Welcome to Planet Earth: Population 0.
This is what our world would look like without people.
The images were created to illustrate what would happen if human
life ceased tomorrow, if, for whatever reason, mankind was obliterated.
The question it raises is: how long would the remnants of our civilisation remain?
How much would we leave behind? What would an alien visitor learn about
us upon landing on our planet a century or more after we had
disappeared from it?
The answer, astonishingly, is: almost nothing.
Within a hundred years most traces of our modern-day lives would be so
destroyed by weather, corrosion, earth tremors, surviving animals,
insects and bacteria that the monuments and hieroglyphics of ancient
civilisations would be better preserved than our buildings and our
billions of books and electronic records.
An alien visiting Earth might well believe that the last civilisation on the planet were ancient Egyptians.
The prophetic forecast for the longevity of our 21st-century
civilisation is contained in research for a History Channel documentary, Life After
People.
And it's not guesswork. The two-hour special uses scientific
expertise and understanding of history in order to predict the future.

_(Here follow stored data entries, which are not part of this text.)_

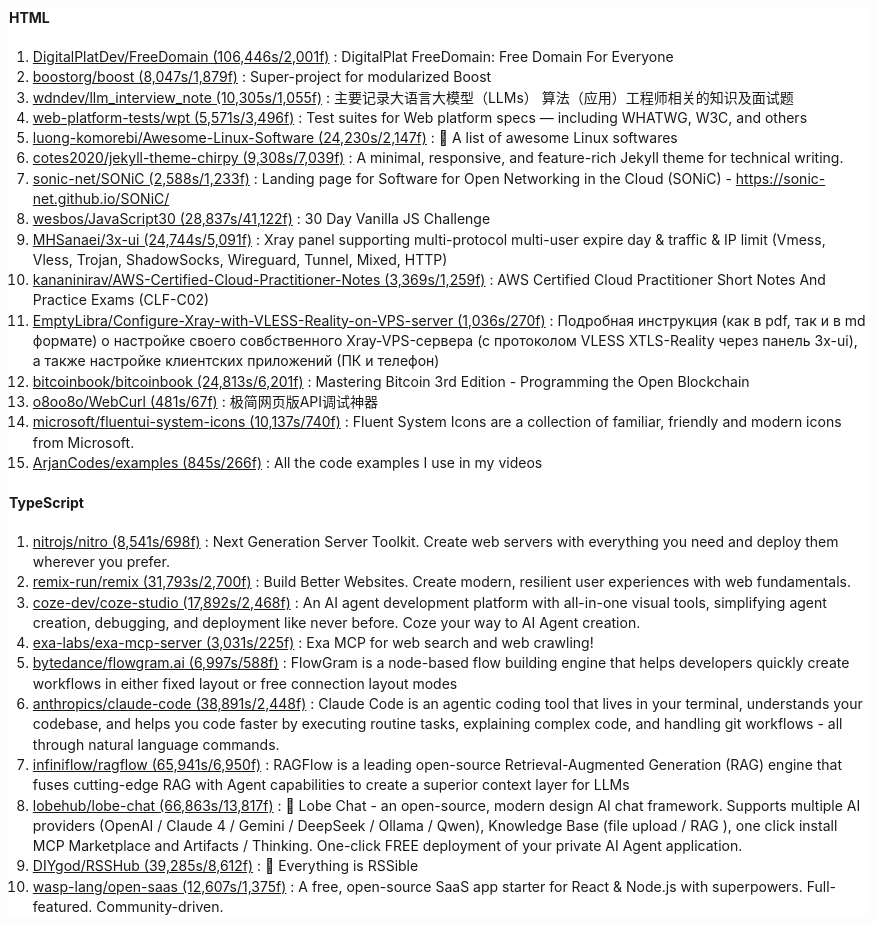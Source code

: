 #### HTML
1. [DigitalPlatDev/FreeDomain (106,446s/2,001f)](https://github.com/DigitalPlatDev/FreeDomain) : DigitalPlat FreeDomain: Free Domain For Everyone
2. [boostorg/boost (8,047s/1,879f)](https://github.com/boostorg/boost) : Super-project for modularized Boost
3. [wdndev/llm_interview_note (10,305s/1,055f)](https://github.com/wdndev/llm_interview_note) : 主要记录大语言大模型（LLMs） 算法（应用）工程师相关的知识及面试题
4. [web-platform-tests/wpt (5,571s/3,496f)](https://github.com/web-platform-tests/wpt) : Test suites for Web platform specs — including WHATWG, W3C, and others
5. [luong-komorebi/Awesome-Linux-Software (24,230s/2,147f)](https://github.com/luong-komorebi/Awesome-Linux-Software) : 🐧 A list of awesome Linux softwares
6. [cotes2020/jekyll-theme-chirpy (9,308s/7,039f)](https://github.com/cotes2020/jekyll-theme-chirpy) : A minimal, responsive, and feature-rich Jekyll theme for technical writing.
7. [sonic-net/SONiC (2,588s/1,233f)](https://github.com/sonic-net/SONiC) : Landing page for Software for Open Networking in the Cloud (SONiC) - https://sonic-net.github.io/SONiC/
8. [wesbos/JavaScript30 (28,837s/41,122f)](https://github.com/wesbos/JavaScript30) : 30 Day Vanilla JS Challenge
9. [MHSanaei/3x-ui (24,744s/5,091f)](https://github.com/MHSanaei/3x-ui) : Xray panel supporting multi-protocol multi-user expire day & traffic & IP limit (Vmess, Vless, Trojan, ShadowSocks, Wireguard, Tunnel, Mixed, HTTP)
10. [kananinirav/AWS-Certified-Cloud-Practitioner-Notes (3,369s/1,259f)](https://github.com/kananinirav/AWS-Certified-Cloud-Practitioner-Notes) : AWS Certified Cloud Practitioner Short Notes And Practice Exams (CLF-C02)
11. [EmptyLibra/Configure-Xray-with-VLESS-Reality-on-VPS-server (1,036s/270f)](https://github.com/EmptyLibra/Configure-Xray-with-VLESS-Reality-on-VPS-server) : Подробная инструкция (как в pdf, так и в md формате) о настройке своего совбственного Xray-VPS-сервера (с протоколом VLESS XTLS-Reality через панель 3x-ui), а также настройке клиентских приложений (ПК и телефон)
12. [bitcoinbook/bitcoinbook (24,813s/6,201f)](https://github.com/bitcoinbook/bitcoinbook) : Mastering Bitcoin 3rd Edition - Programming the Open Blockchain
13. [o8oo8o/WebCurl (481s/67f)](https://github.com/o8oo8o/WebCurl) : 极简网页版API调试神器
14. [microsoft/fluentui-system-icons (10,137s/740f)](https://github.com/microsoft/fluentui-system-icons) : Fluent System Icons are a collection of familiar, friendly and modern icons from Microsoft.
15. [ArjanCodes/examples (845s/266f)](https://github.com/ArjanCodes/examples) : All the code examples I use in my videos

#### TypeScript
1. [nitrojs/nitro (8,541s/698f)](https://github.com/nitrojs/nitro) : Next Generation Server Toolkit. Create web servers with everything you need and deploy them wherever you prefer.
2. [remix-run/remix (31,793s/2,700f)](https://github.com/remix-run/remix) : Build Better Websites. Create modern, resilient user experiences with web fundamentals.
3. [coze-dev/coze-studio (17,892s/2,468f)](https://github.com/coze-dev/coze-studio) : An AI agent development platform with all-in-one visual tools, simplifying agent creation, debugging, and deployment like never before. Coze your way to AI Agent creation.
4. [exa-labs/exa-mcp-server (3,031s/225f)](https://github.com/exa-labs/exa-mcp-server) : Exa MCP for web search and web crawling!
5. [bytedance/flowgram.ai (6,997s/588f)](https://github.com/bytedance/flowgram.ai) : FlowGram is a node-based flow building engine that helps developers quickly create workflows in either fixed layout or free connection layout modes
6. [anthropics/claude-code (38,891s/2,448f)](https://github.com/anthropics/claude-code) : Claude Code is an agentic coding tool that lives in your terminal, understands your codebase, and helps you code faster by executing routine tasks, explaining complex code, and handling git workflows - all through natural language commands.
7. [infiniflow/ragflow (65,941s/6,950f)](https://github.com/infiniflow/ragflow) : RAGFlow is a leading open-source Retrieval-Augmented Generation (RAG) engine that fuses cutting-edge RAG with Agent capabilities to create a superior context layer for LLMs
8. [lobehub/lobe-chat (66,863s/13,817f)](https://github.com/lobehub/lobe-chat) : 🤯 Lobe Chat - an open-source, modern design AI chat framework. Supports multiple AI providers (OpenAI / Claude 4 / Gemini / DeepSeek / Ollama / Qwen), Knowledge Base (file upload / RAG ), one click install MCP Marketplace and Artifacts / Thinking. One-click FREE deployment of your private AI Agent application.
9. [DIYgod/RSSHub (39,285s/8,612f)](https://github.com/DIYgod/RSSHub) : 🧡 Everything is RSSible
10. [wasp-lang/open-saas (12,607s/1,375f)](https://github.com/wasp-lang/open-saas) : A free, open-source SaaS app starter for React & Node.js with superpowers. Full-featured. Community-driven.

Principal advisor on the TV programme is a 53-year-old Scot,
Gordon Masterton, former president of the Royal Institution of Civil
Engineers.
He says: "The lights will start going out around the world
almost immediately. The last power will be produced by wind turbines
but, after a few weeks, the planet will be plunged into a deep darkness
it has not experienced since primitive Man huddled around camp fires."